Amazon’s Kindle strategy & the mobile market
Today, Amazon announced a new Kindle, as the company continues its transformation from a retailer of physical goods to one that is a major digital content (music, books, video) and Internet service (e.g. S3) company.
Few notes:
Amazon’s strategy is extremely US-centric, unlike their traditional retail reach. By choosing to include a US-specific mobile phone radio under the bonnet — the so-called Whispernet that is used to download books without a PC — Amazon limit their global presence. If Amazon wished to create a foundation for a global strategy then Amazon, like Apple, should have used a GSM/UMTS mobile phone radio. Now, Amazon must release different hardware if they want to offer Kindle in Europe or most of Asia. For consumers, this decision decision hits the product’s convenience: Kindle will only download books in the US, and in the future perhaps a few select countries that happen to use the same mobile technology, such as South Korea and parts of South America.
Kindle demonstrates how mobile strategy is not just a telco thing. Mobile is like the Internet, every company should have a vision for where they are going and how to embrace, partner, or compete, with the mobile market and players.

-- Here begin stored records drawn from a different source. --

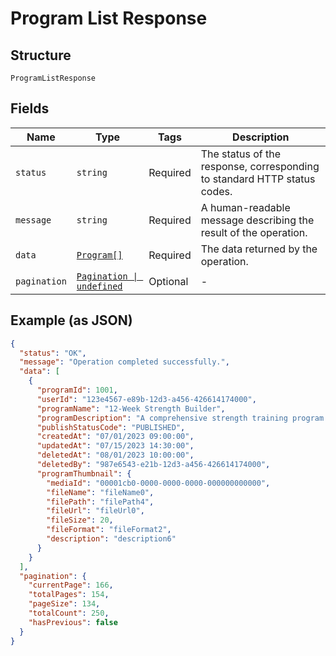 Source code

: 
# Program List Response

## Structure

`ProgramListResponse`

## Fields

| Name | Type | Tags | Description |
|  --- | --- | --- | --- |
| `status` | `string` | Required | The status of the response, corresponding to standard HTTP status codes. |
| `message` | `string` | Required | A human-readable message describing the result of the operation. |
| `data` | [`Program[]`](../../doc/models/program.md) | Required | The data returned by the operation. |
| `pagination` | [`Pagination \| undefined`](../../doc/models/pagination.md) | Optional | - |

## Example (as JSON)

```json
{
  "status": "OK",
  "message": "Operation completed successfully.",
  "data": [
    {
      "programId": 1001,
      "userId": "123e4567-e89b-12d3-a456-426614174000",
      "programName": "12-Week Strength Builder",
      "programDescription": "A comprehensive strength training program designed for intermediate lifters looking to increase their overall strength in major compound lifts.",
      "publishStatusCode": "PUBLISHED",
      "createdAt": "07/01/2023 09:00:00",
      "updatedAt": "07/15/2023 14:30:00",
      "deletedAt": "08/01/2023 10:00:00",
      "deletedBy": "987e6543-e21b-12d3-a456-426614174000",
      "programThumbnail": {
        "mediaId": "00001cb0-0000-0000-0000-000000000000",
        "fileName": "fileName0",
        "filePath": "filePath4",
        "fileUrl": "fileUrl0",
        "fileSize": 20,
        "fileFormat": "fileFormat2",
        "description": "description6"
      }
    }
  ],
  "pagination": {
    "currentPage": 166,
    "totalPages": 154,
    "pageSize": 134,
    "totalCount": 250,
    "hasPrevious": false
  }
}
```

Amazon has become a device company, and is no longer purely a content play. Kindle is a combined content / hardware business models. What Amazon is selling is content: The latest books, supplied for the relatively low cost of $9.99 for bestsellers. But to sell that content they have become a device company.
Surprisingly, Amazon have not leveraged other ebook companies that they own. Mobipocket supplies both free ebook software and sells ebooks protected by DRM. But to date, Kindle ebooks are not compatible with Mobipocket software. If Amazon does offer ebooks on mobile phones, which was reported on Friday before the Kindle announcement, then Mobipocket will be a core part of Amazon’s toolbox. Syncing reading position between multiple devices — Whispersync, announced today — will certainly help Amazon in offering a great complementary service, i.e. a consumer will be able to use both Kindle and a mobile phone in tandem. Additionally Amazon own Booksurge, which is a an electronic self-publishing company, and yet are not fully exploiting Booksurge via Kindle.
Amazon’s exclusive on a new Stephen King story will test the robustness of Kindle’s DRM content protection. As the content is only available on Kindle, if it suddenly appears online on one of the piracy websites then that DRM has been broken. It will only take one person to break the DRM for numerous people to download a pirated version.
Note – Originally this was going to be posted on the work blog, but for some reason I can’t get Typepad to work now, all it seems to want to do is let me create ‘drafts’….





Nice early review, Ian.
Do you think Amazon has made the wrong trade-off in targeting the US market exclusively with this product?
I think the US market is probably large enough for the product to be successful and profitable even before it begins to enter Europe in quantity.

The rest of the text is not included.